Armenian General Threatens Azeri Economic Facilities


Eurasia Daily Monitor – Jamestown Foundation
Nov 8 2012

Publication: Eurasia Daily Monitor Volume: 9 Issue: 205
November 8, 2012 05:12 PM Age: 1 days

By: Fuad Huseinzadeh

Armenian S-300 missile battery

In a little-noticed development last month, a senior Armenian military
official has announced Armenia’s willingness to use military force
against Azeri economic facilities in the event of an outbreak of war
in Karabakh. On October 15, Major General Artak Davtyan, Chief of the
Operative Department, Armenian Armed Forces, made an oblique reference
to Armenia’s S-300s which it recently acquired from Russia as a measure
of retaliation against Azerbaijan. During a press conference, General
Davtyan told journalists on October 15 that the Armenian Armed Forces
consider long-range missiles a priority and, if necessary, are ready
to attack the enemy’s economic facilities, particularly gas and oil
pipelines ().

Armenia first acknowledged receipt of the S-300s in December 2010, and
a few days later showcased a video of the missiles being tested (see
EDM, January 11, 2011). The surface-to-air missiles went on display to
the public in January 2011 when they were featured during a military
parade ().

Immediately following General Davtyan’s comments, Azerbaijani military
officials in Baku responded, noting the economic impact Armenia’s
actions would have, as well as Azerbaijan’s ability to protect its
threatened assets. According to Colonel Eldar Sabiroglu, a spokesman
for Azerbaijan’s defense ministry, “Firstly, Azerbaijan’s oil and gas
fields are being used jointly with the biggest states and companies.

Secondly, Azerbaijan is able to protect its oil and gas fields, all
measures needed for missile defense are in the focus of attention. The
enemy should understand that the new missile systems of Azerbaijani
Armed Forces can strike any strategic facility of Armenia”

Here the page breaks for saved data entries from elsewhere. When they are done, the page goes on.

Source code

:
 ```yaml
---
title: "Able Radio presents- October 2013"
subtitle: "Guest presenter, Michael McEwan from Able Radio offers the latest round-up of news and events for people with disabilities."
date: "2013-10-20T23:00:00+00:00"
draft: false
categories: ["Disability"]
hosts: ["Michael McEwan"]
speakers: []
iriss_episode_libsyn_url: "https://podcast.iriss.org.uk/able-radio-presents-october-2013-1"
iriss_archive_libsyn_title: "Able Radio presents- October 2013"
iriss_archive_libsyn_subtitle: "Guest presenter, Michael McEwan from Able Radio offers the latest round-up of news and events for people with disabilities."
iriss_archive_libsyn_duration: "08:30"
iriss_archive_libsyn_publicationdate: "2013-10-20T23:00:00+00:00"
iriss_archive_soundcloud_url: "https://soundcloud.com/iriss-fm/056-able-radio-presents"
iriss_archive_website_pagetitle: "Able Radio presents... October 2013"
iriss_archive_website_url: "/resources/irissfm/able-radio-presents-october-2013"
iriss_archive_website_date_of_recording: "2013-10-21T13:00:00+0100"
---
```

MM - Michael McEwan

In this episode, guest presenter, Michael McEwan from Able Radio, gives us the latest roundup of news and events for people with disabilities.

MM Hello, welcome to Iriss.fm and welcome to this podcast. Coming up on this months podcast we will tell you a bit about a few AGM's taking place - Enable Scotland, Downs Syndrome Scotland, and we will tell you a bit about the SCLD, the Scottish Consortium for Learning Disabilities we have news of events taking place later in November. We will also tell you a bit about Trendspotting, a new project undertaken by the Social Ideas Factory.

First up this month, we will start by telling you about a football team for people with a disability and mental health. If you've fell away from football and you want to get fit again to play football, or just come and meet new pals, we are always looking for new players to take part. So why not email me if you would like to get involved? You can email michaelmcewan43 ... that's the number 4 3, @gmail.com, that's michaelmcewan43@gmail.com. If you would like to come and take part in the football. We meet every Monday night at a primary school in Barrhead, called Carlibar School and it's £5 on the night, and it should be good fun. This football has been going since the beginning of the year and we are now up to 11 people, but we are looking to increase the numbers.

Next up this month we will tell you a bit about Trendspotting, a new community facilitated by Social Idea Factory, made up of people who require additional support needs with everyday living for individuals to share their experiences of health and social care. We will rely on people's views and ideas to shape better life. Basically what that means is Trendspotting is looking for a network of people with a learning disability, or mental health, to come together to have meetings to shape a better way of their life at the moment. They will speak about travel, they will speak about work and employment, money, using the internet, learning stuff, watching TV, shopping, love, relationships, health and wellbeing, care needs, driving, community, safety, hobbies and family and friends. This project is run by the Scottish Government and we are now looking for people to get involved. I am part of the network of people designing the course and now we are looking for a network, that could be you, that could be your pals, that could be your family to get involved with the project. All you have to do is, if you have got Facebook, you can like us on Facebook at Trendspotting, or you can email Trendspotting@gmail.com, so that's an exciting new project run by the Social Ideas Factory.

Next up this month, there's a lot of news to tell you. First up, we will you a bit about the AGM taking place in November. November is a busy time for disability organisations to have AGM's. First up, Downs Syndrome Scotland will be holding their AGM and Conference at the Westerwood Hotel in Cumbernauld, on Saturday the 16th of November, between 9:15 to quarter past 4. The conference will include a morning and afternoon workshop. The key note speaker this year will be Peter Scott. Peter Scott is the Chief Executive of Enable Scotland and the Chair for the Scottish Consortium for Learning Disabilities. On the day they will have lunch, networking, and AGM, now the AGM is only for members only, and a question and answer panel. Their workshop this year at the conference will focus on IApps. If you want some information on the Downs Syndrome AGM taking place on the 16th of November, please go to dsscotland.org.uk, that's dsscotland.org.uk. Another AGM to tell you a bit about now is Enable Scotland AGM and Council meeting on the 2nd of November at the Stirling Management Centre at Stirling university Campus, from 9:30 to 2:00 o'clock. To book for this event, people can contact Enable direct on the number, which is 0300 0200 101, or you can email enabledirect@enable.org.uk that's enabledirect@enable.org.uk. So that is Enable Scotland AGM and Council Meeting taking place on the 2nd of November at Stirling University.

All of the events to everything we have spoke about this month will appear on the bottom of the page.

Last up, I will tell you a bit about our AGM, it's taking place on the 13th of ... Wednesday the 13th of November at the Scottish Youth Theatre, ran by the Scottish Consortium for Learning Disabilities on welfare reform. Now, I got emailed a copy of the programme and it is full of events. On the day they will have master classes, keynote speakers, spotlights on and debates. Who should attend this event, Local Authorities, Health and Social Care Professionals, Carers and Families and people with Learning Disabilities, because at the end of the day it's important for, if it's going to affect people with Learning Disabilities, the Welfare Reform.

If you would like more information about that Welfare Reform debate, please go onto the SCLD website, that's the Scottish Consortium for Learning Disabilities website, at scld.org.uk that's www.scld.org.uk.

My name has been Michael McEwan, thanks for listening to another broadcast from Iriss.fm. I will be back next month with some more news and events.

At the same time that the statement by the Armenian military appeared,
information was released by Yerevan announcing that Armenia had
actually placed Russian-made S-300PS surface-to-air missiles
within seven kilometers of the border with Karabakh. Information
released by IMINT & Analysis, a US-based open-source military
analysis group, stated that according to Google Earth satellite
imagery of air defense systems, the deployment of the highly mobile
S-300PS complexes would allow Armenia, with Russian assistance,
to cover the entire air space over the occupied territories
of Azerbaijan. “[T]he placement of Armenian S-300PS batteries
adjacent to Karabakh, represent significant occurrences potentially
impacting various future scenarios in the region,” the source noted

More importantly, what does this all mean? First of all, the statement
by General Davtyan is likely the first instance in recent years of a
senior Armenian military officer quite clearly threatening Azerbaijan.

At the same time, his statement would also be a direct threat
against US and European oil investments since Azerbaijan’s major oil
facilities, such as the Sangachal oil terminal and other facilities,
are jointly operated in cooperation with western oil companies.

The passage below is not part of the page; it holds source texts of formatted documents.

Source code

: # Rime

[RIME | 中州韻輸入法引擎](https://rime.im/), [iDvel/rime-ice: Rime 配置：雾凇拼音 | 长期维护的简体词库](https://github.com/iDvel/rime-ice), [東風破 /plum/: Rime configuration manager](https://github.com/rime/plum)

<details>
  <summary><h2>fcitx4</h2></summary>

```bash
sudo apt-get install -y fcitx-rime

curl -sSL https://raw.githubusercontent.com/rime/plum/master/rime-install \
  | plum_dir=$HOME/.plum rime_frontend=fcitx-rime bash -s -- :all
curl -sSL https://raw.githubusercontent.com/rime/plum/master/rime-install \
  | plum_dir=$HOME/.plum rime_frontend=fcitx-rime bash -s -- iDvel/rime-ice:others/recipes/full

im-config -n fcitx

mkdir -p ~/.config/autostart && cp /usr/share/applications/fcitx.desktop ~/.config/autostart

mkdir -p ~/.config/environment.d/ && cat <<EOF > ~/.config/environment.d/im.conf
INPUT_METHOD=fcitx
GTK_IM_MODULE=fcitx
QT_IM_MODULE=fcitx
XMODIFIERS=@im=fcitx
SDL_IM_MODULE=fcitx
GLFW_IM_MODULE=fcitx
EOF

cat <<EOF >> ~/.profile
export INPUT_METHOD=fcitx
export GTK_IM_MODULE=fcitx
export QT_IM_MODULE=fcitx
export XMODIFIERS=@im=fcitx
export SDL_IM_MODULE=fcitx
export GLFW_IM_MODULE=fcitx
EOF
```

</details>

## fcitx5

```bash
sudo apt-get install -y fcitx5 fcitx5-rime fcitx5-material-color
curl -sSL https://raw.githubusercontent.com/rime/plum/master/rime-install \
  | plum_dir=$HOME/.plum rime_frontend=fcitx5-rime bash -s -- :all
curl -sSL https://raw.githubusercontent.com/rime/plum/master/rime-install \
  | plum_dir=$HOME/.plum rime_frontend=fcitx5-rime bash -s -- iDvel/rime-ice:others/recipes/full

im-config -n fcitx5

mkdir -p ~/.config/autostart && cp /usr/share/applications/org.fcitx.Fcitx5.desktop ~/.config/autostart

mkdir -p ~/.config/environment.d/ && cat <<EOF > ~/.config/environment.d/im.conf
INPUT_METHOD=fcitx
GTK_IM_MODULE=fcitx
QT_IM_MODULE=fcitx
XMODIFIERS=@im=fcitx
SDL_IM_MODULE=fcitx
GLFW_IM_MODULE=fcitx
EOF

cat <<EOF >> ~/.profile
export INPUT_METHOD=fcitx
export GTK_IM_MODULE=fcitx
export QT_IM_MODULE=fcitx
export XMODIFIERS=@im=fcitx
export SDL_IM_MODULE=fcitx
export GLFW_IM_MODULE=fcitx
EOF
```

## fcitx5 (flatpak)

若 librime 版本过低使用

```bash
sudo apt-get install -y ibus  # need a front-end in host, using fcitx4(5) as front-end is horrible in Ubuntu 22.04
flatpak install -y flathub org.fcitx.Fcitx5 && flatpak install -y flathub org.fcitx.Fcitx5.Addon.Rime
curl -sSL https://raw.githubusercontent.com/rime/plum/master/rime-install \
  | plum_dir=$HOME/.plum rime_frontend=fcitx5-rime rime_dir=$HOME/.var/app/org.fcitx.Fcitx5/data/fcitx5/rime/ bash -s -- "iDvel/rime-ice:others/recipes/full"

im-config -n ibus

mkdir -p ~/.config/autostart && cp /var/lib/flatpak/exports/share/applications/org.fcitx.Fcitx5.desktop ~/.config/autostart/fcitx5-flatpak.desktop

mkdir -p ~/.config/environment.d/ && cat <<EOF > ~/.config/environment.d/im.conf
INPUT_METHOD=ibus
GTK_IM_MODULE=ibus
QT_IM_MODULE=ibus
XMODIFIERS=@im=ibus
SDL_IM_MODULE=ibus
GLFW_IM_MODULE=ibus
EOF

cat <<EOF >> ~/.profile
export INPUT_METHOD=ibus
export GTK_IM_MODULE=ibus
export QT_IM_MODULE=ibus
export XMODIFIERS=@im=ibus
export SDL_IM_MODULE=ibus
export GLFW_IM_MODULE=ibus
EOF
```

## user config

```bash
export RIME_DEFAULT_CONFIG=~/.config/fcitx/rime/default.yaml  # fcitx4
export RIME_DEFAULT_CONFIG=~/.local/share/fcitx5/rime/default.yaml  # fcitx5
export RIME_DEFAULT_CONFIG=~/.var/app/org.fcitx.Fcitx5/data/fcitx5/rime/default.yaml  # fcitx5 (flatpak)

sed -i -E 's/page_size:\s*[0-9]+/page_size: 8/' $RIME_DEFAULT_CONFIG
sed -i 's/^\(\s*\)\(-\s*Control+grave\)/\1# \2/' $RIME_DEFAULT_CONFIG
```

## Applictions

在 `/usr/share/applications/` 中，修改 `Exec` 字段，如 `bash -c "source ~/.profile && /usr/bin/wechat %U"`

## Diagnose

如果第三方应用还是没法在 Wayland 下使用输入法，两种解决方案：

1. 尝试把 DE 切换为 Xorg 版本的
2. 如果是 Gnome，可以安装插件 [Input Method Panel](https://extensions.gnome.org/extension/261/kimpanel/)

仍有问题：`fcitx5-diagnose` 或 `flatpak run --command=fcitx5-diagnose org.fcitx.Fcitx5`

Officials in Baku also did not interpret the statements as solely an
impulsive statement made by Yerevan, but assumed they were made at the
likely urging of Moscow. As Azerbaijan’s defense ministry spokesman
Sabiroglu noted, “[Armenia’s] strength and sense do not belong
to itself,” which is a diplomatic way of indicating that Yerevan’s
posturing is directly backed and possibly inspired by Russian military
and political guarantees ().

With the peace process in a virtual deadlock, the recent statements
by such a senior ranking Armenian defense official and the subsequent
announcement of the deployment of the S-300s near the Armenian-occupied
territory of Karabakh stand to further inflame regional tensions. While
Russian forces based in Armenia have had S-300s in their hands for
over ten years, the actual transfer of the S-300s to the control
of Armenian forces is an entirely different matter. Moreover,
the announcement that they have been deployed near the border with
Karabakh is a destabilizing move. The highly mobile missile system
can easily be redeployed, but in the event of an armed conflict,
its current location would invite a potential retaliatory response
from Azerbaijan on a target within Armenia proper. Such a response
is legally vastly different than attacking a mobile battery within
the disputed Karabakh territory, which is internationally recognized
to be inside Azerbaijan.

Finally, these developments are occurring against the backdrop of a
complete absence of US activity in the South Caucasus as Washington
has largely deferred its role in the Karabakh peace talks to Moscow.

With the transfer of S-300s to the control of Armenian forces
next to Karabakh, and the Russian sale of S-300s to Azerbaijan in
mid-2011 (, June 30, 2011), Moscow is now both the lead
negotiator in the talks over the future of Karabakh and the supplier
of destabilizing weapons to both Yerevan and Baku. This stands to
leave Moscow as the sole arbiter of regional stability in the South
Caucasus, both in the negotiating room and on the battlefield.